NCLEX-RN
NCLEX RN Exam Review Answers
1. The parents of a newborn have been told that their child was born with bladder exstrophy, and the parents ask the nurse about this condition. Which explanation, given by the parents, indicates understanding of this condition?
- A. ''It's a hereditary disorder that occurs in every other generation.''
- B. ''It is caused by the use of medications taken by the mother during pregnancy.''
- C. ''It is a condition in which the urinary bladder is abnormally located in the pelvic cavity.''
- D. ''It's an extrusion of the urinary bladder to the outside of the body through a defect in the lower abdominal wall.''
Correct answer: D
Rationale: Bladder exstrophy is a congenital anomaly characterized by the extrusion of the urinary bladder to the outside of the body through a defect in the lower abdominal wall. The cause of bladder exstrophy is not precisely known, but it is believed to be due to a developmental abnormality during embryogenesis. The condition is more common in male newborns. Choice A is incorrect as bladder exstrophy is not a hereditary disorder that occurs in every other generation. Choice B is incorrect as bladder exstrophy is not caused by medications taken by the mother during pregnancy. Choice C is incorrect as it describes the condition inaccurately; it is not just an abnormal location of the bladder in the pelvic cavity, but rather an extrusion of the bladder outside the body through a defect in the lower abdominal wall.

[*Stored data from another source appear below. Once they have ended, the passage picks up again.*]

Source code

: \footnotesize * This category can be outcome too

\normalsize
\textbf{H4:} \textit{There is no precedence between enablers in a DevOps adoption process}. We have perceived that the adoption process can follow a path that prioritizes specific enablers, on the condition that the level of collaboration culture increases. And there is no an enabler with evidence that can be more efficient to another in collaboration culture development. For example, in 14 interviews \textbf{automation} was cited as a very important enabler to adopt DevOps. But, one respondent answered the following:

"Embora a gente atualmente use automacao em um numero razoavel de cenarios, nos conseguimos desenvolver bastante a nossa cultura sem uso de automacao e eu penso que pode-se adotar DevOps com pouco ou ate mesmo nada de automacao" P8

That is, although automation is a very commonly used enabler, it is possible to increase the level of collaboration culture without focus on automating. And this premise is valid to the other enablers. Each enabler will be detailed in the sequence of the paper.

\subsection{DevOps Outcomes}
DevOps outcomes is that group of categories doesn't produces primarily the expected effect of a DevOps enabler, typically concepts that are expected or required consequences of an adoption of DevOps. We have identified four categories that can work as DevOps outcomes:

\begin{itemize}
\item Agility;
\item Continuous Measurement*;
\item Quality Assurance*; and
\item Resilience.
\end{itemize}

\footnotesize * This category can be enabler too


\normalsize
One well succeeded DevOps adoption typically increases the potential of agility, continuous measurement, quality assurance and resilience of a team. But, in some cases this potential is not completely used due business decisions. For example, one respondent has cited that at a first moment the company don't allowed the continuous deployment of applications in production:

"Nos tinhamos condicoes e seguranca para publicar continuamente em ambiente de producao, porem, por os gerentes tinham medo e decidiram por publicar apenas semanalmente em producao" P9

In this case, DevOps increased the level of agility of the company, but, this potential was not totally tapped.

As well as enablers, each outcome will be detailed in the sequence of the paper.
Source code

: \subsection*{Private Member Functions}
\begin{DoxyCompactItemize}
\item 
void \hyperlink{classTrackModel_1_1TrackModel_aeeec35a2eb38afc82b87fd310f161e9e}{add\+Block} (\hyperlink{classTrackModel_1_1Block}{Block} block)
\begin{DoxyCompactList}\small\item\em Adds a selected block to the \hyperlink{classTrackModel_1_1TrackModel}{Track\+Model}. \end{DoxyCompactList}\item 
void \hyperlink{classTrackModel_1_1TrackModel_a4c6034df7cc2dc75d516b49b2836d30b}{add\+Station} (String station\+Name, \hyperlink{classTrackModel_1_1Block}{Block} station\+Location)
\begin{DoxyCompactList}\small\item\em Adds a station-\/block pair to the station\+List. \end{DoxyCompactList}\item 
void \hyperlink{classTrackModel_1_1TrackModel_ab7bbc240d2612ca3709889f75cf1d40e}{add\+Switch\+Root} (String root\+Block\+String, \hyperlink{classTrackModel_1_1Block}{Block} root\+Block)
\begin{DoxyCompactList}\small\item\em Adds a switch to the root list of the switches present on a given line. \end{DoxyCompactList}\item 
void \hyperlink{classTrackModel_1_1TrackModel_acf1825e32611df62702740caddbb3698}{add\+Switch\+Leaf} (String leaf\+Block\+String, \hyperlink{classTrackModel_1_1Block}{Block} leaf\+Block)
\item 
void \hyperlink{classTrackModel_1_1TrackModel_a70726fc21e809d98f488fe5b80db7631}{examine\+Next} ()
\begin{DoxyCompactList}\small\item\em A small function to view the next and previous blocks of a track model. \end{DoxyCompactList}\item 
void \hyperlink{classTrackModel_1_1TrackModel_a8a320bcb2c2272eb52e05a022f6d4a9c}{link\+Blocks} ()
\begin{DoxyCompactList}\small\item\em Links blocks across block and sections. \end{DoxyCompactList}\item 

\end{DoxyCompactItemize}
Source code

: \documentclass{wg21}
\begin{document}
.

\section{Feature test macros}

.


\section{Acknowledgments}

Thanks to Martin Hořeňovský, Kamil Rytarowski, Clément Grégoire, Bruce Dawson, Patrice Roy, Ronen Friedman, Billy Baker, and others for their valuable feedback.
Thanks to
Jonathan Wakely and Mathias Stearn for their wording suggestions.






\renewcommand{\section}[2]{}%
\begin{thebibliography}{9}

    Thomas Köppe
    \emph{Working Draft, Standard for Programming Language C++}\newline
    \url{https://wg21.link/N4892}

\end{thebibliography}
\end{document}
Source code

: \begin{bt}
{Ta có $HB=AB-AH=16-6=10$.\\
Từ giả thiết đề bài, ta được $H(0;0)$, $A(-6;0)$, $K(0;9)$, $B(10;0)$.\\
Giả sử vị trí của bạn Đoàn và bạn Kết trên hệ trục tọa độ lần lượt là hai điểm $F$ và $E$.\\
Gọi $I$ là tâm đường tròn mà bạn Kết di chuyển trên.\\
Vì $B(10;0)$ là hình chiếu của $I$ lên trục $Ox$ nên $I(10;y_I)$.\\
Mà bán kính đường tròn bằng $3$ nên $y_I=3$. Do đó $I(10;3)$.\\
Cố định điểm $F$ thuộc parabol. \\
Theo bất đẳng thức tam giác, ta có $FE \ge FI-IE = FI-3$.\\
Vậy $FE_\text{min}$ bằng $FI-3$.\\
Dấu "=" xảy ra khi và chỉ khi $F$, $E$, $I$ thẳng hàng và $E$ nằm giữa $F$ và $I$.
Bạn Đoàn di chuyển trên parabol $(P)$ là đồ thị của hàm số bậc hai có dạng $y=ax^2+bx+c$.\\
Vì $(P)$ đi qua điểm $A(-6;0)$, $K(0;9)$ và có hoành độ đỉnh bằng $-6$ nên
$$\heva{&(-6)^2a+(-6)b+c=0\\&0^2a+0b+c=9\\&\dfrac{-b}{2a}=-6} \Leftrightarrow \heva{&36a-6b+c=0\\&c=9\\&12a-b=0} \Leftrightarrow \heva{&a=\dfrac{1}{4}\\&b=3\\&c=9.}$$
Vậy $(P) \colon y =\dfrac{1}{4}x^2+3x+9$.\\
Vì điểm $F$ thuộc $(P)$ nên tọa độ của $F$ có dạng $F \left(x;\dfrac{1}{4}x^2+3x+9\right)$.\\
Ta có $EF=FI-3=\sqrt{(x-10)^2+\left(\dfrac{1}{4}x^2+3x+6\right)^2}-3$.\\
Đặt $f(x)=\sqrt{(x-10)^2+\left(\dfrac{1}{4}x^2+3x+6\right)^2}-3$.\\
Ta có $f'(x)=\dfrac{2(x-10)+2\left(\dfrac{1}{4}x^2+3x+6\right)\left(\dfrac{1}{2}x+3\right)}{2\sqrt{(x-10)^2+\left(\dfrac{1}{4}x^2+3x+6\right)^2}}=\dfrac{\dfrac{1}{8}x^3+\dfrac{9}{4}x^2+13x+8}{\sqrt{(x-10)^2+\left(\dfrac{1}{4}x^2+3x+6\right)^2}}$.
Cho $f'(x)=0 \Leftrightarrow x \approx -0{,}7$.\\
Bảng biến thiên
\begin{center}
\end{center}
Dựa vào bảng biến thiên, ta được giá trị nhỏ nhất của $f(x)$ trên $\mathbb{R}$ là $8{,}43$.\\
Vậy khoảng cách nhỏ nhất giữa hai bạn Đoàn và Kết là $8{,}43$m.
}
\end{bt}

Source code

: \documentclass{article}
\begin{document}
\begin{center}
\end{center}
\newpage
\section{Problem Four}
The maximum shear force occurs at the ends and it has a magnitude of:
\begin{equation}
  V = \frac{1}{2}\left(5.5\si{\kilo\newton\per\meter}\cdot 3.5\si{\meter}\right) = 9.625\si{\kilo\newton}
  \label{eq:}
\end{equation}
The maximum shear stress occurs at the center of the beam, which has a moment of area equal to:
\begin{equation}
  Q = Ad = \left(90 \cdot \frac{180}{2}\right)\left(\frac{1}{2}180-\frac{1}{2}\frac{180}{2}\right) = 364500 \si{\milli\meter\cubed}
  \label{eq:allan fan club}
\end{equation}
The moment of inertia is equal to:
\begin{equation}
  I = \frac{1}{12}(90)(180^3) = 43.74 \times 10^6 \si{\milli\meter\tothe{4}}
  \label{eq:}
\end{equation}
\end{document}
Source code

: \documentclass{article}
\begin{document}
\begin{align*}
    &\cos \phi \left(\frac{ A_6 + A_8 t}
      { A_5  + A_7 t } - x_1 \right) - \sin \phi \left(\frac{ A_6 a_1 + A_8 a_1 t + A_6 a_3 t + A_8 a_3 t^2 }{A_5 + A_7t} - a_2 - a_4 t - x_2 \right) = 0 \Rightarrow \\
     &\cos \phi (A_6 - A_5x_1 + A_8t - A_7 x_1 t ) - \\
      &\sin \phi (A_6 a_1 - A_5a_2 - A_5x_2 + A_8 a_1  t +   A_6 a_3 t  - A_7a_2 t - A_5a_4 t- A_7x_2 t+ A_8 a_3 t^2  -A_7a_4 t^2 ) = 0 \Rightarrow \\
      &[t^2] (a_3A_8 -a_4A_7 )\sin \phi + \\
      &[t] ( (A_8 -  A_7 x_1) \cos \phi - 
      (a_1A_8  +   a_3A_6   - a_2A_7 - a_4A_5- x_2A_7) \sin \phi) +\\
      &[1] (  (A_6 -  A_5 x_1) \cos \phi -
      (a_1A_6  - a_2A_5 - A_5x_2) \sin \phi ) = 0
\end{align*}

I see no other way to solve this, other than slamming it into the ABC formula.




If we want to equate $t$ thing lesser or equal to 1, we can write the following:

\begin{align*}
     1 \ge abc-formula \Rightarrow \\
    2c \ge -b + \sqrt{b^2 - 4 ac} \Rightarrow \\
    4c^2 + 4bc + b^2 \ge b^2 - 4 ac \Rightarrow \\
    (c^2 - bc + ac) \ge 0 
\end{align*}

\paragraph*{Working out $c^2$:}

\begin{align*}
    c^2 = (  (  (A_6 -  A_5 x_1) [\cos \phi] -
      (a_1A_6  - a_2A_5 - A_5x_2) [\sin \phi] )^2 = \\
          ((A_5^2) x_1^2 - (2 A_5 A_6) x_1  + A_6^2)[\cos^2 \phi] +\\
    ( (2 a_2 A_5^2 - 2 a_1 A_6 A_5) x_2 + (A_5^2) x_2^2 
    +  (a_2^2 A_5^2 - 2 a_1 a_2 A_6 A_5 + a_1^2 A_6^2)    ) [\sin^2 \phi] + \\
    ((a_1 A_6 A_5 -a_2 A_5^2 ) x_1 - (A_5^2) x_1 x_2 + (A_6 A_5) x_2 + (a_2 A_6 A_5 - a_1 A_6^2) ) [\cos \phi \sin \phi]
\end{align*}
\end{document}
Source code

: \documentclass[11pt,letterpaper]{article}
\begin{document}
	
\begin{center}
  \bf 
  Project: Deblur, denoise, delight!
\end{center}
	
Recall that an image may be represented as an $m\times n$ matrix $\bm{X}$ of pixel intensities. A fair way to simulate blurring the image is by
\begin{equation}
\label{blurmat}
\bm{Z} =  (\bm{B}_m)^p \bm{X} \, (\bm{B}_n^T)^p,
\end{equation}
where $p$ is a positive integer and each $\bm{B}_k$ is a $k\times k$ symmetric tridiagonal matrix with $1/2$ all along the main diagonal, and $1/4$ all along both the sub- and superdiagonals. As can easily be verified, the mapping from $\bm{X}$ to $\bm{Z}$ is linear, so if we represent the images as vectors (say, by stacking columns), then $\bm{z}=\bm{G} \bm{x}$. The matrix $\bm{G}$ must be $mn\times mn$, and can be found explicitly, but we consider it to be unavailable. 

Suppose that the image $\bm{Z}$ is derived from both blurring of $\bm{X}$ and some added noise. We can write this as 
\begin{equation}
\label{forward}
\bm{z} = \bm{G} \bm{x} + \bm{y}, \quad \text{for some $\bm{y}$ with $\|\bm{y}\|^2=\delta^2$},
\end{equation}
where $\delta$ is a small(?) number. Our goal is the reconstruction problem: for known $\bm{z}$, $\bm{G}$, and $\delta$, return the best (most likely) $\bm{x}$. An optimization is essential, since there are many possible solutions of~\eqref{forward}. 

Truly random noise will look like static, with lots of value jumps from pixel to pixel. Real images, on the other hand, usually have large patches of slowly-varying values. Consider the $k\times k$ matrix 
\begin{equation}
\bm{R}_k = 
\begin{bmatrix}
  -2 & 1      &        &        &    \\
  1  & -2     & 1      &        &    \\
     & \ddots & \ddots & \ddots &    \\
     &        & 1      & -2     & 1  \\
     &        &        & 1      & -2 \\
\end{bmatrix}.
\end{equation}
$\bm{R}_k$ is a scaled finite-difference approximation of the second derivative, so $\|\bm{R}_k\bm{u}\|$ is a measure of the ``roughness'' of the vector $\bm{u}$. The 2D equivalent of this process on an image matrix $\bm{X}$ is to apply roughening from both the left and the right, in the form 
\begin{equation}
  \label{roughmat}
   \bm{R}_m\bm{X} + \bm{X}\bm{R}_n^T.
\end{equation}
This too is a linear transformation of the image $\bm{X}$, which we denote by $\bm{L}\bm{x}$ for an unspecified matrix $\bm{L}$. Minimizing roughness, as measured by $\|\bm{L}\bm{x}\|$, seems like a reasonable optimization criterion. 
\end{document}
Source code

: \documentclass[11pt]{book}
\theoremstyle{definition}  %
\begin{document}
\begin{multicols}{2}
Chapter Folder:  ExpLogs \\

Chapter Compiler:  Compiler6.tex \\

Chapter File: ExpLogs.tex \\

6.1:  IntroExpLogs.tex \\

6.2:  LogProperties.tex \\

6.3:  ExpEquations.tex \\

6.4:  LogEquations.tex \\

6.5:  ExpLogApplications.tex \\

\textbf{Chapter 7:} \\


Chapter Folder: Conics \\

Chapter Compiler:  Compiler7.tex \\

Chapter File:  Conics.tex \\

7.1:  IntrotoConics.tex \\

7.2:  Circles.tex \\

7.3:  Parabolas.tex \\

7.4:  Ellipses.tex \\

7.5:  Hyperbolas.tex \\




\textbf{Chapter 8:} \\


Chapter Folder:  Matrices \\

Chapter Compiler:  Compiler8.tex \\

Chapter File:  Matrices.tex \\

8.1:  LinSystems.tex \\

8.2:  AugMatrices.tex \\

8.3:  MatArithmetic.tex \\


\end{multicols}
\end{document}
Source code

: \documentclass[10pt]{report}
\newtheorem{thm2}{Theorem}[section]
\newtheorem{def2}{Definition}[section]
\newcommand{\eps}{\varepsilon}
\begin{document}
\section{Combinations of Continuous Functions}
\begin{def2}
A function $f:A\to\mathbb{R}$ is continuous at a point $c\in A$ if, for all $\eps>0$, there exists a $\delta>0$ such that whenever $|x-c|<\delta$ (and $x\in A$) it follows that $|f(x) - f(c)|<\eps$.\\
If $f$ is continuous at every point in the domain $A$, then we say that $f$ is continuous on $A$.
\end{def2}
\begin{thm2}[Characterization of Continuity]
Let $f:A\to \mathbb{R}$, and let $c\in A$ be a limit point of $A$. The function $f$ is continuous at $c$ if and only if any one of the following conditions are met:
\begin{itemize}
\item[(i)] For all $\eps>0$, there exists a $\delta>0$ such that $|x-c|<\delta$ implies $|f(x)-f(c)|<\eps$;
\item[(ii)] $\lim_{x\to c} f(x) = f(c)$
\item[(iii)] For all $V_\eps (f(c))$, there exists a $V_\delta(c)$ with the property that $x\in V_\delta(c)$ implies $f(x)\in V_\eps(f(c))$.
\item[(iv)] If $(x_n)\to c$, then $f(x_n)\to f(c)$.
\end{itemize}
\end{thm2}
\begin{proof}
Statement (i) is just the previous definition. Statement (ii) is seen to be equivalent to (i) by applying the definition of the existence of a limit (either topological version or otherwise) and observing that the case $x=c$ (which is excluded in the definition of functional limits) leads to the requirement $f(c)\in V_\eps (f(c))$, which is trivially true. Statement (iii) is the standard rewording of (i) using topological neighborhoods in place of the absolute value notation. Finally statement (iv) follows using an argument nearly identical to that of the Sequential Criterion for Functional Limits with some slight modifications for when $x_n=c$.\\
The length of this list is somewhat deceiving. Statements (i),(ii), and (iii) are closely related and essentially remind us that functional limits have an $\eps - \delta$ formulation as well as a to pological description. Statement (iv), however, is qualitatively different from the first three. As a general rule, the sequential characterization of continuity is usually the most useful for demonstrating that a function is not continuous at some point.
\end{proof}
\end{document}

2. The nurse is creating a plan of care for a 10-year-old child diagnosed with acute glomerulonephritis. What is the priority nursing intervention?
- A. Promoting bed rest
- B. Restricting oral fluids
- C. Allowing the child to play
- D. Encouraging visits from friends
Correct answer: A
Rationale: During the acute phase of glomerulonephritis, promoting bed rest is a priority to reduce stress on the kidneys and promote recovery. As the condition improves, activity can be gradually increased. Restricting oral fluids is not recommended as maintaining adequate hydration is crucial. Allowing the child to play quietly can be beneficial but is not the priority over rest during the acute phase. Encouraging visits from friends may disrupt the rest needed for recovery, so visitors should be limited.
3. Using the illustrated technique, the healthcare provider is assessing for which finding in a patient with chronic obstructive pulmonary disease (COPD)?
- A. Hyperresonance
- B. Tripod positioning
- C. Accessory muscle use
- D. Reduced chest expansion
Correct answer: D
Rationale: The technique for palpation for chest expansion is shown in the illustrated technique. Reduced chest expansion would be noted on palpation of a patient's chest with COPD. Hyperresonance would be assessed through percussion, not palpation. Accessory muscle use and tripod positioning would be assessed by inspection, not palpation.
4. A patient is admitted to the emergency department with an open stab wound to the left chest. What is the first action that the nurse should take?
- A. Position the patient so that the left chest is dependent
- B. Tape a nonporous dressing on three sides over the chest wound
- C. Cover the sucking chest wound firmly with an occlusive dressing
- D. Keep the head of the patient's bed at no more than 30 degrees elevation
Correct answer: B
Rationale: The correct initial action for a patient with an open stab wound to the chest is to tape a nonporous dressing on three sides over the chest wound. This dressing technique allows air to escape during expiration but prevents air from entering the pleural space during inspiration, helping to prevent tension pneumothorax. Placing the patient so that the left chest is dependent or covering the wound with an occlusive dressing can trap air in the pleural space, leading to tension pneumothorax. Keeping the head of the bed elevated at 30 to 45 degrees helps facilitate breathing and is not the first action to take when managing an open chest wound.
5. A patient with acute dyspnea is scheduled for a spiral computed tomography (CT) scan. Which information obtained by the nurse is a priority to communicate to the health care provider before the CT?
- A. Allergy to shellfish
- B. Apical pulse of 104
- C. Respiratory rate of 30
- D. Oxygen saturation of 90%
Correct answer: A
Rationale: Because iodine-based contrast media is used during a spiral CT, the patient may need to have the CT scan without contrast or be premedicated before injection of the contrast media. The increased pulse, low oxygen saturation, and tachypnea all indicate a need for further assessment or intervention but do not indicate a need to modify the CT procedure.